_Exercise details_
Only the text should come through, so restate the listing exactly and drop its images.
***** Records for the task
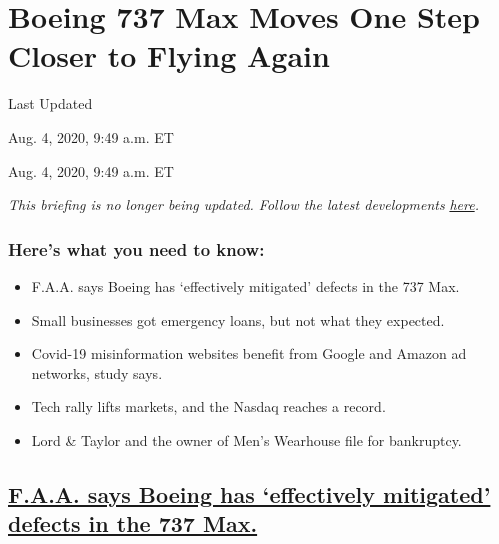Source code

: \hypertarget{boeing-737-max-moves-one-step-closer-to-flying-again}{%
\section{Boeing 737 Max Moves One Step Closer to Flying
Again}\label{boeing-737-max-moves-one-step-closer-to-flying-again}}

Last Updated

Aug. 4, 2020, 9:49 a.m. ET

Aug. 4, 2020, 9:49 a.m. ET

\emph{This briefing is no longer being updated. Follow the latest
developments}
\href{https://www.nytimes3xbfgragh.onion/live/2020/08/04/business/stock-market-today-coronavirus}{\emph{here}}\emph{.}

\hypertarget{heres-what-you-need-to-know}{%
\subsubsection{Here's what you need to
know:}\label{heres-what-you-need-to-know}}

\begin{itemize}
\item
  \protect\hyperlink{faa-says-boeing-has-effectively-mitigated-defects-in-the-737-max}{}

  F.A.A. says Boeing has `effectively mitigated' defects in the 737 Max.
\item
  \protect\hyperlink{small-businesses-got-emergency-loans-but-not-what-they-expected}{}

  Small businesses got emergency loans, but not what they expected.
\item
  \protect\hyperlink{covid-19-misinformation-websites-benefit-from-google-and-amazon-ad-networks-study-says}{}

  Covid-19 misinformation websites benefit from Google and Amazon ad
  networks, study says.
\item
  \protect\hyperlink{tech-rally-lifts-markets-and-the-nasdaq-reaches-a-record}{}

  Tech rally lifts markets, and the Nasdaq reaches a record.
\item
  \protect\hyperlink{lord-taylor-and-the-owner-of-mens-wearhouse-file-for-bankruptcy}{}

  Lord \& Taylor and the owner of Men's Wearhouse file for bankruptcy.
\end{itemize}

\hypertarget{faa-says-boeing-has-effectively-mitigated-defects-in-the-737-max}{%
\subsection{\texorpdfstring{\protect\hyperlink{faa-says-boeing-has-effectively-mitigated-defects-in-the-737-max}{F.A.A.
says Boeing has `effectively mitigated' defects in the 737
Max.}}{F.A.A. says Boeing has `effectively mitigated' defects in the 737 Max.}}\label{faa-says-boeing-has-effectively-mitigated-defects-in-the-737-max}}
**********
_Exercise result_
Source code

: \hypertarget{boeing-737-max-moves-one-step-closer-to-flying-again}{%
\section{Boeing 737 Max Moves One Step Closer to Flying
Again}\label{boeing-737-max-moves-one-step-closer-to-flying-again}}

Last Updated

Aug. 4, 2020, 9:49 a.m. ET

Aug. 4, 2020, 9:49 a.m. ET

\emph{This briefing is no longer being updated. Follow the latest
developments}
\href{https://www.nytimes3xbfgragh.onion/live/2020/08/04/business/stock-market-today-coronavirus}{\emph{here}}\emph{.}

\hypertarget{heres-what-you-need-to-know}{%
\subsubsection{Here's what you need to
know:}\label{heres-what-you-need-to-know}}

\begin{itemize}
\item
  \protect\hyperlink{faa-says-boeing-has-effectively-mitigated-defects-in-the-737-max}{}

  F.A.A. says Boeing has `effectively mitigated' defects in the 737 Max.
\item
  \protect\hyperlink{small-businesses-got-emergency-loans-but-not-what-they-expected}{}

  Small businesses got emergency loans, but not what they expected.
\item
  \protect\hyperlink{covid-19-misinformation-websites-benefit-from-google-and-amazon-ad-networks-study-says}{}

  Covid-19 misinformation websites benefit from Google and Amazon ad
  networks, study says.
\item
  \protect\hyperlink{tech-rally-lifts-markets-and-the-nasdaq-reaches-a-record}{}

  Tech rally lifts markets, and the Nasdaq reaches a record.
\item
  \protect\hyperlink{lord-taylor-and-the-owner-of-mens-wearhouse-file-for-bankruptcy}{}

  Lord \& Taylor and the owner of Men's Wearhouse file for bankruptcy.
\end{itemize}

\hypertarget{faa-says-boeing-has-effectively-mitigated-defects-in-the-737-max}{%
\subsection{\texorpdfstring{\protect\hyperlink{faa-says-boeing-has-effectively-mitigated-defects-in-the-737-max}{F.A.A.
says Boeing has `effectively mitigated' defects in the 737
Max.}}{F.A.A. says Boeing has `effectively mitigated' defects in the 737 Max.}}\label{faa-says-boeing-has-effectively-mitigated-defects-in-the-737-max}}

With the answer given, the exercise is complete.